Student-led high school yearbook features ‘sicko’ pages about sex, drugs, and alcohol

Staff at a Kirkwood, Missouri, high school is under fire as shocked parents react to pages of the yearbook that feature discussions on drugs, underage drinking, and the pros and cons of “a casual sexual relationship without labels.”

“The yearbook is a really big deal in our town,” Kirkwood High School mom Nicki Walker told TODAY.com, adding that she and her son “were both so excited” to receive it.

At first glance, it appeared that the award-winning student yearbook staff had produced another beautiful keepsake, but Walker’s excitement was soon tempered by what she believes is inappropriate content.

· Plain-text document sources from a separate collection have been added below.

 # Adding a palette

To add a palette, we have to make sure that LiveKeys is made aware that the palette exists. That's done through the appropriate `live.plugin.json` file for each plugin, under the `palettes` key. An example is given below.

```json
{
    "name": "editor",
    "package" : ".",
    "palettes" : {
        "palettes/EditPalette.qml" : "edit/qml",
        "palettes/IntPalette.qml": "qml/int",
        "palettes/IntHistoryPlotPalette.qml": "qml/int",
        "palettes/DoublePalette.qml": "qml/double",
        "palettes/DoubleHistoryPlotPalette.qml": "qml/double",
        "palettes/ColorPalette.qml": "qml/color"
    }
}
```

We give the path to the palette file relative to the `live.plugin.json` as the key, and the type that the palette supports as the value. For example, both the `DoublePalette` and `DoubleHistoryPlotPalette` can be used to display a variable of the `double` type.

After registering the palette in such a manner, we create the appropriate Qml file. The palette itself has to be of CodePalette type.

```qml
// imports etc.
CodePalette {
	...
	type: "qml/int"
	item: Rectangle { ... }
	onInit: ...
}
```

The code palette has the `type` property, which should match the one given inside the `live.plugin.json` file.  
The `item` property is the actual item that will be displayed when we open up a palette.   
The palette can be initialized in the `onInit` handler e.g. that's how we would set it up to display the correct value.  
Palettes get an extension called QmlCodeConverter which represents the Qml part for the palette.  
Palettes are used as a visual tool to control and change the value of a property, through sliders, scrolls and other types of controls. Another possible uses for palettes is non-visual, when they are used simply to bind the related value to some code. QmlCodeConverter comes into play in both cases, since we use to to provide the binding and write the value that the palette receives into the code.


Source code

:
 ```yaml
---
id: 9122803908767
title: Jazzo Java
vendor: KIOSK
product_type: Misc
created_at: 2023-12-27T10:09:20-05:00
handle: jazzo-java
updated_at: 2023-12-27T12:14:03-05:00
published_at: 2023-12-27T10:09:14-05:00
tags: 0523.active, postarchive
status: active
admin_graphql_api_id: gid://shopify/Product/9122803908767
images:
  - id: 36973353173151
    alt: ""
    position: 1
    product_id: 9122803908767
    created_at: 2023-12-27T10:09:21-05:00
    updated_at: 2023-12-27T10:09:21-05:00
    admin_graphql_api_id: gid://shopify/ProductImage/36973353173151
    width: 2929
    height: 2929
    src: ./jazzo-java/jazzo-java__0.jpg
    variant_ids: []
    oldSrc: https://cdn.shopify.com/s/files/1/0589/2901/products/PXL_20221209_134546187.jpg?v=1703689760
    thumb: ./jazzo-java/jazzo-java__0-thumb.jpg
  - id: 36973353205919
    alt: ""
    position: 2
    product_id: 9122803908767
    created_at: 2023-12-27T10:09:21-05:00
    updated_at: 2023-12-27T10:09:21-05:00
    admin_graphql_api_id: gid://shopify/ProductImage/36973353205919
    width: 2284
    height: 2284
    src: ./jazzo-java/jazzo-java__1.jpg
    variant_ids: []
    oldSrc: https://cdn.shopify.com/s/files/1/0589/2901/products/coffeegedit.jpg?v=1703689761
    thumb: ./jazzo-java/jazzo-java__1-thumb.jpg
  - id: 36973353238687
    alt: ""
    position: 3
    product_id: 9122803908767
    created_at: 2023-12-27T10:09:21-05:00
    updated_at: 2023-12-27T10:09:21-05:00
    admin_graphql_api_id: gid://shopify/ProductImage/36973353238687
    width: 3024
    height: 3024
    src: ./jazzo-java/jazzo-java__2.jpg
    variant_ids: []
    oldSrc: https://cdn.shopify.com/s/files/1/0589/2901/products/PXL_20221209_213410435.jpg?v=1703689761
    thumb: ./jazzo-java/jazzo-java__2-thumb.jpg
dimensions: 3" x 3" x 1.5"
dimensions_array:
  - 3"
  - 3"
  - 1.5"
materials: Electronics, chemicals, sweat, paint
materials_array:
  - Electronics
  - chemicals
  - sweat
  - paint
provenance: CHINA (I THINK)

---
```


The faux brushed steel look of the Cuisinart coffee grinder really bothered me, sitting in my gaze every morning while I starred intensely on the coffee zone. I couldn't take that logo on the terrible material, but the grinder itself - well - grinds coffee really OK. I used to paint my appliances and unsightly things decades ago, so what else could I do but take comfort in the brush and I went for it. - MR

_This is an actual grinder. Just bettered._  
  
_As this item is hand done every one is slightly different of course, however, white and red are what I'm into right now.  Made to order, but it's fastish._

“You start flipping through, and it’s really nice — you see the swim team and the basketball team, and all their accomplishments,” Walker said. “Then you turn the page.”

What followed — student-written sections on marijuana, booze, and “hook-up culture” — horrified the mother of two.

“When you land on the drugs and alcohol page, there’s a picture of vape pods and beer, and then there are some surveys where the kids say they prefer drinking over smoking,” Walker said.

To be fair, not all the high school students were in favor of running amock, and the yearbook published their thoughts, too.

“I don’t think young people should be drinking alcohol,” one student wrote, acknowledging that “it can get to the point where it’s dangerous for them.”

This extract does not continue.